India coronavirus: Tablighi Jamaat leader on manslaughter charge over Covid-19 - BBC News
The head of Tablighi Jamaat faces arrest after a gathering spawned Covid-19 clusters across India.
Image copyrightHindustan TimesImage caption Tablighi Jamaat's Markaz has been linked to 1,023 cases across 17 states in India Tablighi Jamaat leader Muhammad Saad Khandalvi has been charged with manslaughter after a meeting the organisation held in Delhi spawned Covid-19 clusters across India. Police say the gathering, which began on 3 March, was not ended even when India announced a lockdown on 24 March. The event has been linked to 1,023 cases across 17 states - believed to be spread by infected foreign attendees. Mr Saad and the Tablighi Jamaat have denied any wrongdoing. The Delhi police said that Mr Saad had been charged with culpable homicide not amounting to murder, which means he will not be able to apply for bail. The charges were brought against him while he was in self-isolation. Police say he ignored two notices to end the event at a mosque in Delhi's Nizamuddin area. However, the organisation says they had suspended the event and asked everyone to leave as soon as Prime Minister Narendra Modi announced that there would be a day-long national curfew on 22 March.

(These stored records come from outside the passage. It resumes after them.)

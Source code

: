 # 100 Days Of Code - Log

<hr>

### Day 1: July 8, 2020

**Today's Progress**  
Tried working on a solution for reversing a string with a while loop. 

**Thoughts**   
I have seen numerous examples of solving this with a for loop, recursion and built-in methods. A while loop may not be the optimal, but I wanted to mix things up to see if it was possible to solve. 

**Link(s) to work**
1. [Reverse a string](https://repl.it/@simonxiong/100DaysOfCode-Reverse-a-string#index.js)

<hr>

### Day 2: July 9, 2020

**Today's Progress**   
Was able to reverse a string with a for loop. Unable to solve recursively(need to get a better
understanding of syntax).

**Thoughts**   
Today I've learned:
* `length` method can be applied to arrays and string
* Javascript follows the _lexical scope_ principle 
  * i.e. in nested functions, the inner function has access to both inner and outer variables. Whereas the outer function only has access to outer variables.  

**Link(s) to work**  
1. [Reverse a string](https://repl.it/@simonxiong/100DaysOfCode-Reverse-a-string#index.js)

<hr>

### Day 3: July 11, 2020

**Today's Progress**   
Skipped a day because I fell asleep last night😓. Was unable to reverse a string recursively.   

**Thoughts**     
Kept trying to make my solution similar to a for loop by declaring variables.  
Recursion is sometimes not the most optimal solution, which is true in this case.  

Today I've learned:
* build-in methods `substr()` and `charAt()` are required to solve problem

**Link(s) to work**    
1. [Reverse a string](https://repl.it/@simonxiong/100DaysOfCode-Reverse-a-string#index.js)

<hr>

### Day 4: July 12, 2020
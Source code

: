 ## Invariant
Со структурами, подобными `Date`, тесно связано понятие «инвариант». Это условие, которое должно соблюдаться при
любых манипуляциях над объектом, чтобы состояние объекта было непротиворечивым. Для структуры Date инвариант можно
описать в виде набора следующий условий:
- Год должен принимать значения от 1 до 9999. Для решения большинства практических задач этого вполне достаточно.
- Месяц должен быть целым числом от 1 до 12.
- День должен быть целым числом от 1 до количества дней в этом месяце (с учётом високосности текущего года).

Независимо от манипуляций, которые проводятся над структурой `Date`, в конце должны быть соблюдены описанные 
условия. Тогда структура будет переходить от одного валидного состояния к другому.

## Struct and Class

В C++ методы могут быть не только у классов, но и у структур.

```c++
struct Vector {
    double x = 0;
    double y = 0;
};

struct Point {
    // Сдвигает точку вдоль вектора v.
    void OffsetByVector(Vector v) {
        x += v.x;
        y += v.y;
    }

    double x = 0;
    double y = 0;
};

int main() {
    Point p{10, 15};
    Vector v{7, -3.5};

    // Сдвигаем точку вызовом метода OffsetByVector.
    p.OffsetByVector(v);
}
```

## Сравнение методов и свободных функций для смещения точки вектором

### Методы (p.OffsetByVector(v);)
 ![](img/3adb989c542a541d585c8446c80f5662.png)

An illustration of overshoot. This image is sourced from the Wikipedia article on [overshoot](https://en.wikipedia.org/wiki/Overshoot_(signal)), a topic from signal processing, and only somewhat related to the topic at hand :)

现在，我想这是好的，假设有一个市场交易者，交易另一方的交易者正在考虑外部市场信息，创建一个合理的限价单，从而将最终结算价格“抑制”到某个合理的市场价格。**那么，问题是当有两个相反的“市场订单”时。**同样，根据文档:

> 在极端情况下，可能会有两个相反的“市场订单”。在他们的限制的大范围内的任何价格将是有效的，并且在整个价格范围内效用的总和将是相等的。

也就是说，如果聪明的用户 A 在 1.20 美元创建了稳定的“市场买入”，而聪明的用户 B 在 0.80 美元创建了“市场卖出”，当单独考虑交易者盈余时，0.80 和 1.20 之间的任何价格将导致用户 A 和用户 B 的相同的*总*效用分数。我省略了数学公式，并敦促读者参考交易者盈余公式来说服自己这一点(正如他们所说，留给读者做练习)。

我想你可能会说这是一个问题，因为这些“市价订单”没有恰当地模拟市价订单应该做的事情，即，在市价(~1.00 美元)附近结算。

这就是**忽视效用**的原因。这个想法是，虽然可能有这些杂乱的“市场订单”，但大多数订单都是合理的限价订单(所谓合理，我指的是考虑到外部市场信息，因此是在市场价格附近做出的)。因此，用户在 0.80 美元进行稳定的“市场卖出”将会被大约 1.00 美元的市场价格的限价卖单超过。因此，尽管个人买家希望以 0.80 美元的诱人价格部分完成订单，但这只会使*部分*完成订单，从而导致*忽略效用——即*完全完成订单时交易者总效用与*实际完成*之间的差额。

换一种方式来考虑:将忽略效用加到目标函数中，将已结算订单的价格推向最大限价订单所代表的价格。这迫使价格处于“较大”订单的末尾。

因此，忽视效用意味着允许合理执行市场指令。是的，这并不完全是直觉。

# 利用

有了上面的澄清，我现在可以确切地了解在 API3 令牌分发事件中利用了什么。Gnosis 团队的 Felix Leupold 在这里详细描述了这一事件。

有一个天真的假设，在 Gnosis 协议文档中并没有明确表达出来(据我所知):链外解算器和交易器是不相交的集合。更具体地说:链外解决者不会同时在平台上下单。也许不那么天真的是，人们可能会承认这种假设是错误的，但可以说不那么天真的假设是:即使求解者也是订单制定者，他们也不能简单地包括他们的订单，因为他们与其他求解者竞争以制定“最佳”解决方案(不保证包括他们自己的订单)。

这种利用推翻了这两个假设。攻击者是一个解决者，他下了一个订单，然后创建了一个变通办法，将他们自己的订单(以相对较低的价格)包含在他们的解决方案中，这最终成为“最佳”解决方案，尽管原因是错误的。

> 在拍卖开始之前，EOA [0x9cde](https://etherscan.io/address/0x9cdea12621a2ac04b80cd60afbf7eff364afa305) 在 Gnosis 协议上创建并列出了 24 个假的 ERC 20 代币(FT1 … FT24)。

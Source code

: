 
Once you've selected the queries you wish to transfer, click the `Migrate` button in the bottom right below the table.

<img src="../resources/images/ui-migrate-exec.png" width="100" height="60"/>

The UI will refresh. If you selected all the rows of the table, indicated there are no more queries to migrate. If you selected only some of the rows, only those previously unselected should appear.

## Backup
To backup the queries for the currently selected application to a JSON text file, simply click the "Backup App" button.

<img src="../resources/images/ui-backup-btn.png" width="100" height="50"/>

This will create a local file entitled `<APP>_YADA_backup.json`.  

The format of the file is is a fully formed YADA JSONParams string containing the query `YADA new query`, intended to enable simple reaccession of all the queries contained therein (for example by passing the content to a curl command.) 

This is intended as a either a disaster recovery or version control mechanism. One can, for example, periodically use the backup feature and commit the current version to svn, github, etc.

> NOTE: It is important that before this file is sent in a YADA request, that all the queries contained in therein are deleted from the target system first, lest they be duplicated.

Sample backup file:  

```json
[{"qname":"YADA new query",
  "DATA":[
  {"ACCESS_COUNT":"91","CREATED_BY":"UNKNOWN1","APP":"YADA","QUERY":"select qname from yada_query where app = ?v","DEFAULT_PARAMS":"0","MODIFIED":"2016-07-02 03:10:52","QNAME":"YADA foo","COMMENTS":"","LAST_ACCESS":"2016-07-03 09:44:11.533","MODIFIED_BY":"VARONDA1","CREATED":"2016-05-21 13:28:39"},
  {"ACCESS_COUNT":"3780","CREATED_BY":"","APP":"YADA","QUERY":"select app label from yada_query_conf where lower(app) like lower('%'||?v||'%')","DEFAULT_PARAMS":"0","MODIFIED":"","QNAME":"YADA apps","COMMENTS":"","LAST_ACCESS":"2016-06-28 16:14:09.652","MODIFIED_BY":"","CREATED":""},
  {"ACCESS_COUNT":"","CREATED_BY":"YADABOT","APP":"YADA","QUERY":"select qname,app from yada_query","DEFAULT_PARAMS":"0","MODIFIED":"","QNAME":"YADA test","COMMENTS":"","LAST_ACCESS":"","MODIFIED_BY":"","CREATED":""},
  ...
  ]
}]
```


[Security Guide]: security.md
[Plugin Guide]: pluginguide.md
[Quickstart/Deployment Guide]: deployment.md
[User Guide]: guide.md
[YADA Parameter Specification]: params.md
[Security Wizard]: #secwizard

While many were able to leave, they say, others were stranded because states began to seal their borders the following day, and two days later, India went into lockdown, suspending buses and trains. The mosque's premises include dormitories that can house hundreds of people. The organisers say they informed the local police about all of this and continued to co-operate with medical officers who came to inspect the premises.